- Leader: Vangjel Dule
- Founded: 1992
- Headquarters: Sarandë
- Ideology: Greek minority interests; Social liberalism; Civic nationalism; Pro-Europeanism;
- Political position: Centre
- National affiliation: Bashkë Fitojmë Alliance for a Magnificent Albania
- European Parliament group: European People's Party Group
- Colours: Blue, yellow and white
- Parliament: 1 / 140
- Municipalities: 0 / 61
- Council Seats: 2 / 1,613

Website
- https://pbdnj.com/

= Unity for Human Rights Party =

Albanian political party

The Unity for Human Rights Party (Partia Bashkimi për të Drejtat e Njeriut, Κόμμα Ένωσης Ανθρωπίνων Δικαιωμάτων) is a social-liberal political party in Albania supporting the Greek minority. Founded in 1992, it represents Albania's minorities and is mainly related to the Greek minority, and is the political continuation of Omonoia. It works with Omonoia, MEGA and other Greek parties in Albania at national elections, under a Greek bloc. The party is currently led by Vangjel Dule, who holds the party's only seat in Parliament.

==History==
The party first contested national elections in 1992, when it received 2.7% of the national vote and won two seats. The 1996 elections saw the party increase its share of the vote to 4%, winning three seats. Although the party's vote share dropped to 3.2% in the early elections in 1997, it gained an additional MP, winning four seats. However, another drop in the party's support in the 2001 elections saw it reduced to three seats. Despite again increasing its vote share to 4.1% in the 2005 elections, the party lost another MP as it was reduced to two seats. The 2009 elections saw the party reduced to one seat.

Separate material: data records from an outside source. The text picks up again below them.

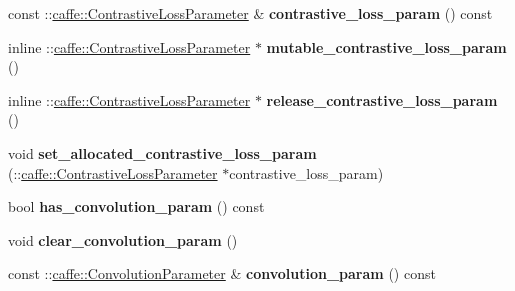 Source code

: \begin{DoxyCompactItemize}
\item 
\mbox{\label{classcaffe_1_1_layer_parameter_a68530255109513f6a7625abf740cb4cf}} 
const \+::\mbox{\hyperlink{classcaffe_1_1_contrastive_loss_parameter}{caffe\+::\+Contrastive\+Loss\+Parameter}} \& {\bfseries contrastive\+\_\+loss\+\_\+param} () const
\item 
\mbox{\label{classcaffe_1_1_layer_parameter_a1370650c1ad2c8fc9f101a849c6036f2}} 
inline \+::\mbox{\hyperlink{classcaffe_1_1_contrastive_loss_parameter}{caffe\+::\+Contrastive\+Loss\+Parameter}} $\ast$ {\bfseries mutable\+\_\+contrastive\+\_\+loss\+\_\+param} ()
\item 
\mbox{\label{classcaffe_1_1_layer_parameter_a031ed92b672f7e2afe19a990db81269f}} 
inline \+::\mbox{\hyperlink{classcaffe_1_1_contrastive_loss_parameter}{caffe\+::\+Contrastive\+Loss\+Parameter}} $\ast$ {\bfseries release\+\_\+contrastive\+\_\+loss\+\_\+param} ()
\item 
\mbox{\label{classcaffe_1_1_layer_parameter_aa0c1b6177cee4f948a017b3299b91540}} 
void {\bfseries set\+\_\+allocated\+\_\+contrastive\+\_\+loss\+\_\+param} (\+::\mbox{\hyperlink{classcaffe_1_1_contrastive_loss_parameter}{caffe\+::\+Contrastive\+Loss\+Parameter}} $\ast$contrastive\+\_\+loss\+\_\+param)
\item 
\mbox{\label{classcaffe_1_1_layer_parameter_a9625833bee86b982a2ac2d22edf2dc8f}} 
bool {\bfseries has\+\_\+convolution\+\_\+param} () const
\item 
\mbox{\label{classcaffe_1_1_layer_parameter_a2741c6e333854ef356f057fe41712c44}} 
void {\bfseries clear\+\_\+convolution\+\_\+param} ()
\item 
\mbox{\label{classcaffe_1_1_layer_parameter_abdee4da678c00db08def3e884ee09a2b}} 
const \+::\mbox{\hyperlink{classcaffe_1_1_convolution_parameter}{caffe\+::\+Convolution\+Parameter}} \& {\bfseries convolution\+\_\+param} () const
\item 
\mbox{\label{classcaffe_1_1_layer_parameter_a19b977378e7a4097d026178c74dddc47}} 

\end{DoxyCompactItemize}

In the 2011 local elections the party lost its councillors in Gjirokastër and Delvinë and one of its two municipal seats in Sarandë, maintained its seat Shkodër and gained one of the seats in Korçë in addition to the mayoralty in nine communes. In the 2013 parliamentary elections it retained its single seat, running as part of the Alliance for a European Albania headed by the Socialist Party.

In the 2015 local elections the party failed to win any mayoralties, losing seats to other Greek parties such as MEGA/EEM, as well as the Socialist Party.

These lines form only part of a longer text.